朝、カフェに行ってみると、ここ数年で確実な変化が起こっていることに気づく。以前とは何が変わったのか。勉強したり仕事している人が明らかに増えているのだ。のんびりモーニングセットでも食べて、コーヒーを飲みながら朝の一服をふかす。そんな悠長な過ごし方をしていたのでは、厳しい環境の中、生き残ることさえ難しいのかもしれない。
朝早起きするためには、当然夜更かしなどしていられない。夜の居酒屋から客足が遠のくのもむべなるかな。そもそも、最近の若い人たちはお酒をそんなに飲まないのだ。だから夜はそこそこ早めに寝て、朝起きて仕事したり勉強するといったスタイルが広まった可能性はある。
そもそも夜遅くまで働くことさえ、なかなかまかり通らぬご時世である。企業サイドとしては、できれば残業代を払いたくない。かといってサービス残業を強いたのでは、いろいろと具合が悪い。だから夜はさっさと帰れ(でも、家かどこかで仕事はちゃんとしろよ)的ムードもあるはずだ。朝型へのシフトが起こるはずである。
例えば『WONDA』なる缶コーヒーがある。国分君と高田のおっさんがコマーシャルで、これでもかとばかりに「朝」イメージを強調している。キャッチフレーズが「モーニングショット」、朝専用の缶コーヒーだ。こうした商品が出てくるのも朝型シフトをいち早く読んでいたからだろう。
では朝カレーは、どんなセグメントを狙ったのだろうか。朝食については栄養、バランス、手軽、おいしい、健康といったセグメントがある。が、そこを付いたのではいまひとつ斬新さに欠ける。
ここで思い出していただきたいのが、この商品のネーミング「めざめるカラダ朝カレー」である。実に巧妙なイメージングではないか。カレー=辛い=頭がしゃきっとする。すなわちお目覚めスッキリのカレーなのだ。
そしてターゲティングの妙。狙ったのは、子どもを持つ母親である。このターゲティングのうまさに、この商品の成功は大きく依存している。今北純一氏が『マイ・ビジネス・ノート』で提唱された「絶対需要」の掘り起こしに成功したのだ。
すなわち母親は朝忙しいのである。とはいえ、子どもの食事は気になるのである。だから、手抜きできて、しかも子どものためになる食事があれば「これこそ、私の求めていたもの」となるはずだ。朝カレーこそは、まさに世の母親たちが飛びつかざるを得ない商品となっているのだ。
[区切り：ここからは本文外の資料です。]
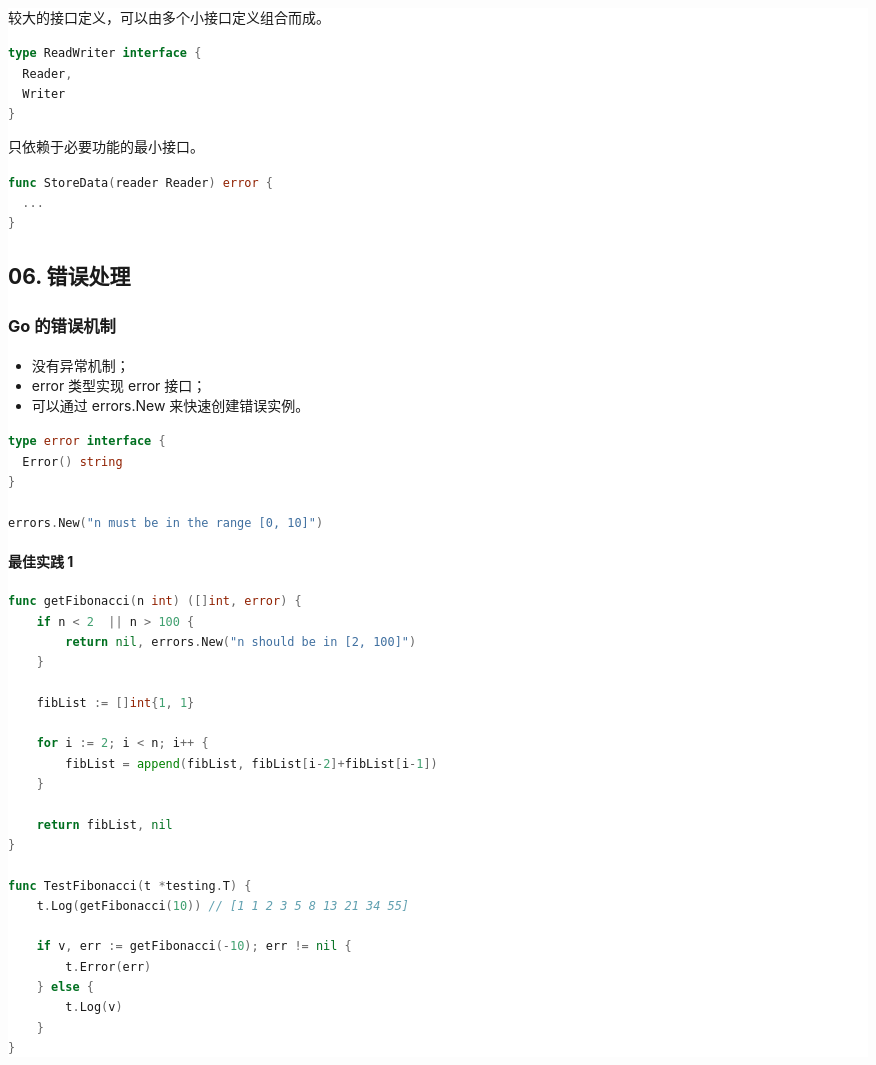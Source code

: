 较大的接口定义，可以由多个小接口定义组合而成。

```go
type ReadWriter interface {
  Reader,
  Writer
}
```

只依赖于必要功能的最小接口。

```go
func StoreData(reader Reader) error {
  ...
}
```

## 06. 错误处理

### Go 的错误机制

* 没有异常机制；
* error 类型实现 error 接口；
* 可以通过 errors.New 来快速创建错误实例。

```go
type error interface {
  Error() string
}

errors.New("n must be in the range [0, 10]")
```

#### 最佳实践 1

```go
func getFibonacci(n int) ([]int, error) {
	if n < 2  || n > 100 {
		return nil, errors.New("n should be in [2, 100]")
	}

	fibList := []int{1, 1}

	for i := 2; i < n; i++ {
		fibList = append(fibList, fibList[i-2]+fibList[i-1])
	}

	return fibList, nil
}

func TestFibonacci(t *testing.T) {
	t.Log(getFibonacci(10)) // [1 1 2 3 5 8 13 21 34 55]

	if v, err := getFibonacci(-10); err != nil {
		t.Error(err)
	} else {
		t.Log(v)
	}
}
```
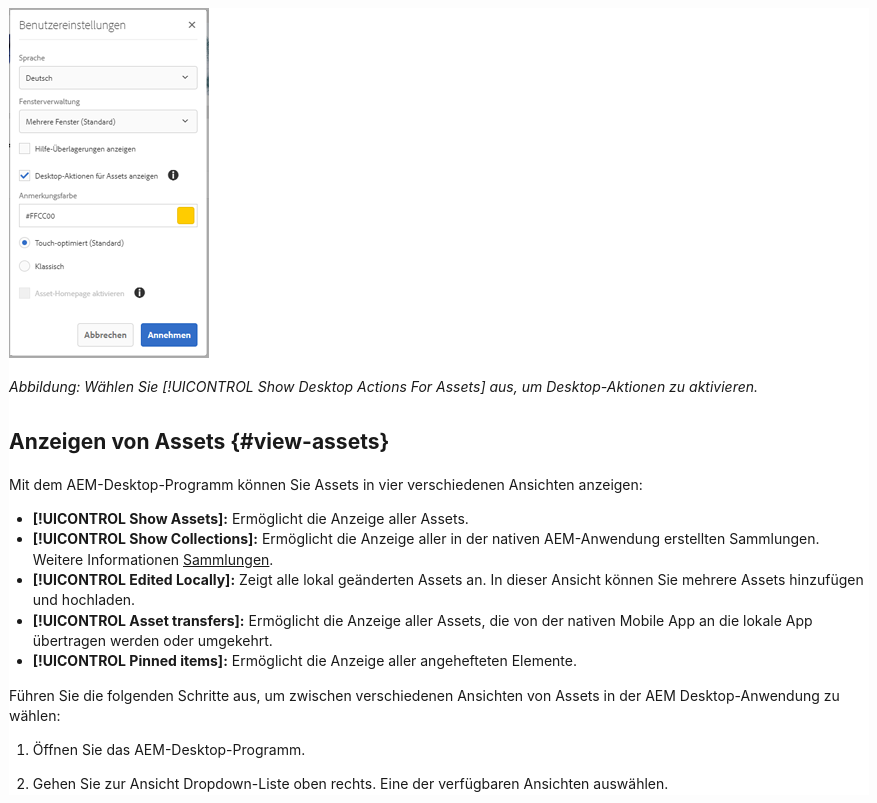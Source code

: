    ![Aktivieren der Option „Desktop-Aktionen für Assets anzeigen“, um Desktop-Aktionen zu ermöglichen](assets/enable_desktop_actions.png)

   *Abbildung: Wählen Sie [!UICONTROL Show Desktop Actions For Assets] aus, um Desktop-Aktionen zu aktivieren.*

## Anzeigen von Assets {#view-assets}

Mit dem AEM-Desktop-Programm können Sie Assets in vier verschiedenen Ansichten anzeigen:

* **[!UICONTROL Show Assets]:** Ermöglicht die Anzeige aller Assets.
* **[!UICONTROL Show Collections]:** Ermöglicht die Anzeige aller in der nativen AEM-Anwendung erstellten Sammlungen. Weitere Informationen [Sammlungen](#collections-desktop-app).
* **[!UICONTROL Edited Locally]:** Zeigt alle lokal geänderten Assets an. In dieser Ansicht können Sie mehrere Assets hinzufügen und hochladen.
* **[!UICONTROL Asset transfers]:** Ermöglicht die Anzeige aller Assets, die von der nativen Mobile App an die lokale App übertragen werden oder umgekehrt.
* **[!UICONTROL Pinned items]:** Ermöglicht die Anzeige aller angehefteten Elemente.

Führen Sie die folgenden Schritte aus, um zwischen verschiedenen Ansichten von Assets in der AEM Desktop-Anwendung zu wählen:

1. Öffnen Sie das AEM-Desktop-Programm.

1. Gehen Sie zur Ansicht Dropdown-Liste oben rechts. Eine der verfügbaren Ansichten auswählen.
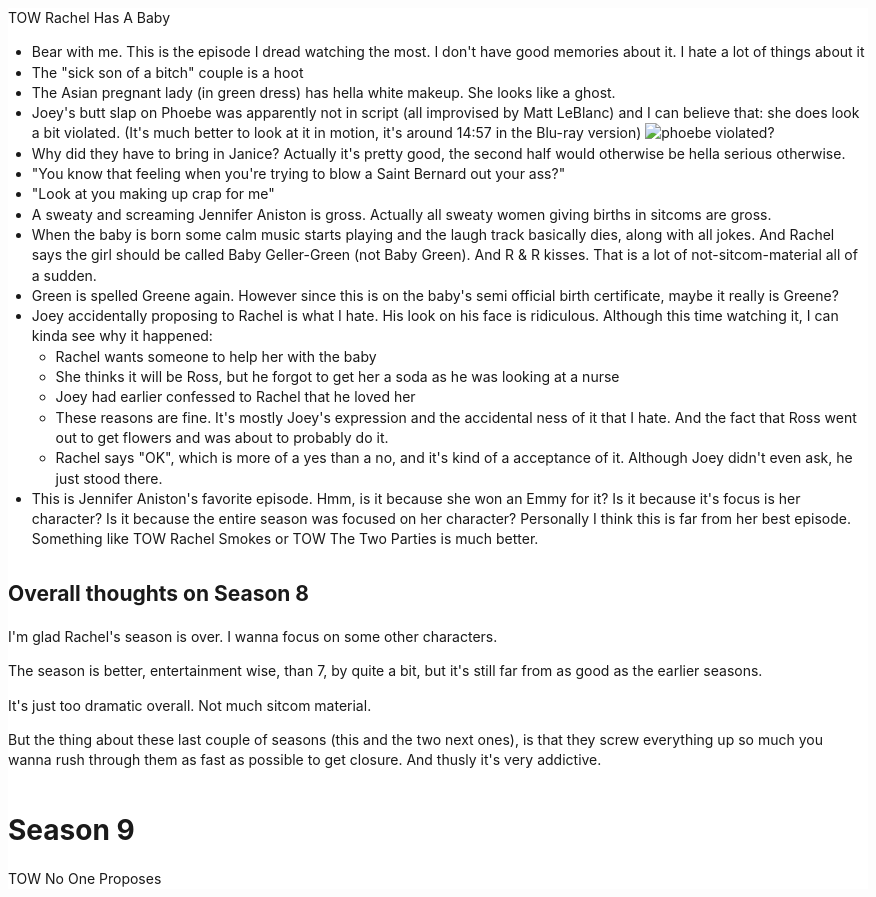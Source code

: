 TOW Rachel Has A Baby

- Bear with me. This is the episode I dread watching the most. I don't have good memories about it. I hate a lot of things about it
- The "sick son of a bitch" couple is a hoot
- The Asian pregnant lady (in green dress) has hella white makeup. She looks like a ghost.
- Joey's butt slap on Phoebe was apparently not in script (all improvised by Matt LeBlanc) and I can believe that: she does look a bit violated. (It's much better to look at it in motion, it's around 14:57 in the Blu-ray version) ![phoebe violated?](https://dl.dropboxusercontent.com/u/60071552/blog%20pics/friends_notes_final/IMG_0621.PNG)
- Why did they have to bring in Janice? Actually it's pretty good, the second half would otherwise be hella serious otherwise.
- "You know that feeling when you're trying to blow a Saint Bernard out your ass?"
- "Look at you making up crap for me"
- A sweaty and screaming Jennifer Aniston is gross. Actually all sweaty women giving births in sitcoms are gross.
- When the baby is born some calm music starts playing and the laugh track basically dies, along with all jokes. And Rachel says the girl should be called Baby Geller-Green (not Baby Green). And R & R kisses. That is a lot of not-sitcom-material all of a sudden.
- Green is spelled Greene again. However since this is on the baby's semi official birth certificate, maybe it really is Greene?
- Joey accidentally proposing to Rachel is what I hate. His look on his face is ridiculous. Although this time watching it, I can kinda see why it happened:
  - Rachel wants someone to help her with the baby
  - She thinks it will be Ross, but he forgot to get her a soda as he was looking at a nurse
  - Joey had earlier confessed to Rachel that he loved her
  - These reasons are fine. It's mostly Joey's expression and the accidental ness of it that I hate. And the fact that Ross went out to get flowers and was about to probably do it.
  - Rachel says "OK", which is more of a yes than a no, and it's kind of a acceptance of it. Although Joey didn't even ask, he just stood there.
- This is Jennifer Aniston's favorite episode. Hmm, is it because she won an Emmy for it? Is it because it's focus is her character? Is it because the entire season was focused on her character? Personally I think this is far from her best episode. Something like TOW Rachel Smokes or TOW The Two Parties is much better.

## Overall thoughts on Season 8

I'm glad Rachel's season is over. I wanna focus on some other characters.

The season is better, entertainment wise, than 7, by quite a bit, but it's still far from as good as the earlier seasons.

It's just too dramatic overall. Not much sitcom material.

But the thing about these last couple of seasons (this and the two next ones), is that they screw everything up so much you wanna rush through them as fast as possible to get closure. And thusly it's very addictive.
<a name="season9"></a>
# Season 9

TOW No One Proposes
まず温め不要である。あつあつごはんにかけるだけでオッケーである。めっちゃ手間が省けるではないか。にもかかわらず、子どもは基本的にカレーが大好きである。「うわ〜、朝からカレーやん。めっちゃうれしいで、母ちゃんおおきに(というのはナニワバージョンですな)」となるだろう。
しかも、である。カレーは脳の血流を良くし集中力を高めるのだ。つまり母親からすれば、思いっきり手間を省きながら、子どもが喜び、かつ子どものためにもなる朝ごはんが、朝カレーなのである。もちろんエンドユーザーとなる子どもたちだって、朝カレーは大歓迎だろう。この組み立て、めちゃくちゃうまいと思う。